• **DIRECTIONS**
Where a line holds the word "your", copy that line from the data below.

• **EXTRACTED MATERIAL**
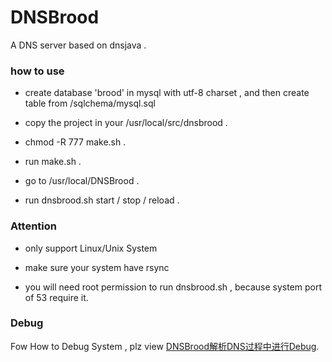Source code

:# DNSBrood
A DNS server based on dnsjava .

### how to use

* create database 'brood' in mysql with utf-8 charset , and then create table from /sqlchema/mysql.sql 

* copy the project in your /usr/local/src/dnsbrood .

* chmod -R 777 make.sh .

* run make.sh .

* go to /usr/local/DNSBrood . 

* run dnsbrood.sh start / stop / reload .

### Attention

* only support Linux/Unix System

* make sure your system have rsync

* you will need root permission to run dnsbrood.sh , because system port of 53 require it.

### Debug

Fow How to Debug System , plz view [DNSBrood解析DNS过程中进行Debug](http://www.liumapp.com/articles/2017/07/12/1499822853171.html).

• **TASK ANSWER**
* copy the project in your /usr/local/src/dnsbrood .
* make sure your system have rsync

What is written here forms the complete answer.